Veo corretear a una hormiga sobre la isla de piedra del recipiente de agua de los pájaros, sólo una, y me pregunto si será la misma de ayer, veinticuatro horas dando vueltas en círculo sin parar alrededor de unos pocos centímetros cuadrados… Me entran ganas de hacer una labor de salvamento como  con la avispa de ayer. Asunto de gran trascendencia :-) que si en realidad lo comparamos con lo que tiene Trump en el coco no guarda mucha diferencia en sí mismo. Nuestra aparente importancia me parece esta mañana un error de percepción. Tanto si consideramos nuestras vidas en la geografía del universo como si lo hacemos en una hipotética línea del tiempo, la diferencia con la importancia de una hormiga es mínima. Cuando el ámbito de referencia son millones de años y miles de millones de kilómetros, ponemos una junto a otra la vida de un hombre y la de una hormiga, la diferencia es de una tan infinita pequeñez, en tiempo de vida, en “importancia”, que más diríamos si lo viéramos desde la distancia, que hormiga y hombre tienen el mismo peso existencial, eso si cupiera hablar de importancia, un término totalmente relativo que en absoluto cuenta en el Universo por mucho que nosotros queramos diferenciarnos del resto de los seres vivos. Si no hay un patrón de referencia, nada importa más que otro, sea animal, planta o cosa.  

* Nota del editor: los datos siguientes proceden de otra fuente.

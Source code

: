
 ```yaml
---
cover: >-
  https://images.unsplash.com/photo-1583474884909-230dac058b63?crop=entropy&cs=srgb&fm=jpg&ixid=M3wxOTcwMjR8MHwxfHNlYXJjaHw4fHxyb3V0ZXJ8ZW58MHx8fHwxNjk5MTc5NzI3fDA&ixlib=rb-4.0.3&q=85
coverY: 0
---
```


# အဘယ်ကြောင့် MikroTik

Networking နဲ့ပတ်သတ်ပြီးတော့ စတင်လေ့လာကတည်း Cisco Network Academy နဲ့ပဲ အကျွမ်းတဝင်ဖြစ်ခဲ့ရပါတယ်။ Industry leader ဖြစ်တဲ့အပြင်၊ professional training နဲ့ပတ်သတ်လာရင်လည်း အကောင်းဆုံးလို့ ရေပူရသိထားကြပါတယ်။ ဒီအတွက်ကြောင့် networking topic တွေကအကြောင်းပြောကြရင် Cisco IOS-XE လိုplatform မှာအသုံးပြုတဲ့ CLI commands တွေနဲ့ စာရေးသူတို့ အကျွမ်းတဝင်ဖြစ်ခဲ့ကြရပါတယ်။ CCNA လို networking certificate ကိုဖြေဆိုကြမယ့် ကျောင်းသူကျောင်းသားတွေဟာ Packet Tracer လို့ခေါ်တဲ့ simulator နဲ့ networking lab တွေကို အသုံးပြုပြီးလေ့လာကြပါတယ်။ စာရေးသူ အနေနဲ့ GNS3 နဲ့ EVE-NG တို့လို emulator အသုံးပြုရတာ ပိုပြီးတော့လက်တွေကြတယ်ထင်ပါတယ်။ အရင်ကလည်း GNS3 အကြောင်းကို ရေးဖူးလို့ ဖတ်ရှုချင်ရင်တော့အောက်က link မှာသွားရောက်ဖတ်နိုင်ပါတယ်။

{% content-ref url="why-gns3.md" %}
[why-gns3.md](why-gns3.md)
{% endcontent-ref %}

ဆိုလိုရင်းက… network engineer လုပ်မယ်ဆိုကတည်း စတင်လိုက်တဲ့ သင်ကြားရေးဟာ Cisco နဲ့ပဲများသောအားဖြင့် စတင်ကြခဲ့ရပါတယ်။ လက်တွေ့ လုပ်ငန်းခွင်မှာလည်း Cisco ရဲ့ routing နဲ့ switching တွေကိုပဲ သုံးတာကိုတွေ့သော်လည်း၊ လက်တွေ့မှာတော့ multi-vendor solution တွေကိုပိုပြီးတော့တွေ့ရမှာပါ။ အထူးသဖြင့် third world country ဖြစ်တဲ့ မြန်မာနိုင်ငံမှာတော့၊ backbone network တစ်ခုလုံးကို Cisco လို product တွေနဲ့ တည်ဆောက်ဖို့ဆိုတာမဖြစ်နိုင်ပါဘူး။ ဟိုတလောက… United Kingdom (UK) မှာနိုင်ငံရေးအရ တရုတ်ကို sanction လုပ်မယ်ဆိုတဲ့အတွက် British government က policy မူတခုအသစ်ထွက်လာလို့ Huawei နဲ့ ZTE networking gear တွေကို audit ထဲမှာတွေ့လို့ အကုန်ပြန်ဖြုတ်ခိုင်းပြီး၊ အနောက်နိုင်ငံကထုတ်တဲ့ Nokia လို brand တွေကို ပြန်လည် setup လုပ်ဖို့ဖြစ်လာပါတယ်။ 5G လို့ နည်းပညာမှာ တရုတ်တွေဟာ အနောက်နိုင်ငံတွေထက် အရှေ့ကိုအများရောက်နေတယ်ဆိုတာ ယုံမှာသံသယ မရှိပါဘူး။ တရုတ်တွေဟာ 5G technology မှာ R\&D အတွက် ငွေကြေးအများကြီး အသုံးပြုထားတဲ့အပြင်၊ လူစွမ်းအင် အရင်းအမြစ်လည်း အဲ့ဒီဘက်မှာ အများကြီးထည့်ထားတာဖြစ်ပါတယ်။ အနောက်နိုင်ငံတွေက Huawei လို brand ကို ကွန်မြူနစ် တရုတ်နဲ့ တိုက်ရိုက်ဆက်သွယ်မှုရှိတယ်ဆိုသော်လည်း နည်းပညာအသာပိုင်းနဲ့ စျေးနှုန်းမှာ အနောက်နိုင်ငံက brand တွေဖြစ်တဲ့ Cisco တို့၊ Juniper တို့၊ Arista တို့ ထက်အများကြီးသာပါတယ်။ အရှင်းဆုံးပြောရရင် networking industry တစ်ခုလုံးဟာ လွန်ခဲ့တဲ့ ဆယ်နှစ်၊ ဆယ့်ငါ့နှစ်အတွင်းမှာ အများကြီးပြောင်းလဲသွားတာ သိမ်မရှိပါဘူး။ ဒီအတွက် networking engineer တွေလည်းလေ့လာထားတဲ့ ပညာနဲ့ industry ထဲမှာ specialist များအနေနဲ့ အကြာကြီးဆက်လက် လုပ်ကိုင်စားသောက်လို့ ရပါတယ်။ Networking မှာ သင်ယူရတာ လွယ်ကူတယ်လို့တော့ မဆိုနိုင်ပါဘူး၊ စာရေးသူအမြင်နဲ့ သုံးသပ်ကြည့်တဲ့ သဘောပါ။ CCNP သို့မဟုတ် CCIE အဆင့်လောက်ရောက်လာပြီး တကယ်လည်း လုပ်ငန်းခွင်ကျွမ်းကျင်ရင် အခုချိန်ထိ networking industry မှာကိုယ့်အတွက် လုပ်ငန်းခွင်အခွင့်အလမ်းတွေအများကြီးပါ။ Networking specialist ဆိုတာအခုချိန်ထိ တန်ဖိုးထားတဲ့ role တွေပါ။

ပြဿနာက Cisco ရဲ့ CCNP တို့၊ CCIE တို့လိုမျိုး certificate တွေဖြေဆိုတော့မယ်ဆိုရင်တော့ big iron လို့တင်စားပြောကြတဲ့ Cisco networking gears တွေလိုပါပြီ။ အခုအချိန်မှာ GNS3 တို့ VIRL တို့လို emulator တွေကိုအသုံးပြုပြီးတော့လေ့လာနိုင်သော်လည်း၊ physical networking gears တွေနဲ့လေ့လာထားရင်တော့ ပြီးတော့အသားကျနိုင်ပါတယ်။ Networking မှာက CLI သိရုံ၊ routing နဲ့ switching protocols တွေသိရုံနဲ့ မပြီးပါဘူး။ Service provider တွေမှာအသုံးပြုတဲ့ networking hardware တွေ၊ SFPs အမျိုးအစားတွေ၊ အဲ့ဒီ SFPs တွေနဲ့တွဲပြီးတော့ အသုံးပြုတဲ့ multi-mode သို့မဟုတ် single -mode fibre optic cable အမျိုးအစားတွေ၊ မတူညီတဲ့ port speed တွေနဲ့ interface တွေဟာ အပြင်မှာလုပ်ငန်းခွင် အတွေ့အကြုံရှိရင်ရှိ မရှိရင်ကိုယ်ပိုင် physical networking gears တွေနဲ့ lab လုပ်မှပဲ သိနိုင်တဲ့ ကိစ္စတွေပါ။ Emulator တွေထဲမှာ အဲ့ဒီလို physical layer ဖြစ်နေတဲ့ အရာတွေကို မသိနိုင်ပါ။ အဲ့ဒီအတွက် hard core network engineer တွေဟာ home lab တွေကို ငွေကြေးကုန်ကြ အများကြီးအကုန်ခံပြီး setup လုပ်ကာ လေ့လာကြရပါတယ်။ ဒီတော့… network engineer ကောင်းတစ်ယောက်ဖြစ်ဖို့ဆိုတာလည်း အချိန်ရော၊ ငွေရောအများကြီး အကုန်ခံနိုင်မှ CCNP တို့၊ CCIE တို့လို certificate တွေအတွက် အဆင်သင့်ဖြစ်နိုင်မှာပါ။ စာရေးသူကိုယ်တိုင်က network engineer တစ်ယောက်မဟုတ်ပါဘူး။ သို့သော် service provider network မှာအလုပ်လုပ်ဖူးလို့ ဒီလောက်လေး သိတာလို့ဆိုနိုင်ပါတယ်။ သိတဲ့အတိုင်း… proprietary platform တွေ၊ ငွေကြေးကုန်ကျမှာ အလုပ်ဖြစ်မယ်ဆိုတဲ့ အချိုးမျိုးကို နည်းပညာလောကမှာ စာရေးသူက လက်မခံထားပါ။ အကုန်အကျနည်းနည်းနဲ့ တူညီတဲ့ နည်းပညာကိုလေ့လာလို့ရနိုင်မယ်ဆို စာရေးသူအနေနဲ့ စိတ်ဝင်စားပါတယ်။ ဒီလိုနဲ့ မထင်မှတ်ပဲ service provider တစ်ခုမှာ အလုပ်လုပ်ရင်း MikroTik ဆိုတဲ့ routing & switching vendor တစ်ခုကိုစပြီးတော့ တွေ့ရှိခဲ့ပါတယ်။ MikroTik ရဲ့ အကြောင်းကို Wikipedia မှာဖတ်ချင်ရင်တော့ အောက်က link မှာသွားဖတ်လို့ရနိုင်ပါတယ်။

Es curioso, pero algo sucede dentro de uno cuando se mira la vida desde una perspectiva de espacios y tiempos inconmensurables. Entonces nuestra pequeñez se achica, nuestra insignificancia aumenta (El hombre, esa chispa entre dos abismos”. Théodore Monod). Sin embargo lo que el hombre pierde en insignificancia parece ganarlo en profundidad de su mundo interior. Saber de esa insignificancia en el entorno global del Universo y del tiempo, puede convertir el hecho de vivir o la plenitud del pasado en una personalísima vivencia que, maldita la gracia, en absoluto necesita de referencias temporales o de espacio. Vivirse el individuo puede convertirse en un absoluto ajeno a toda referencia exterior.

¿Sería posible encontrar otra forma de vida acaso parecida en pasión, esa pasión que hace un rato ojeando fotografías de mis años de atravesar los veranos los Alpes, en otros quehaceres de la vida madura, algo que por similitud conceptual se parezca a la vida de los corales, esa vida que se prolonga o echa raíces sobre una forma de vida anterior?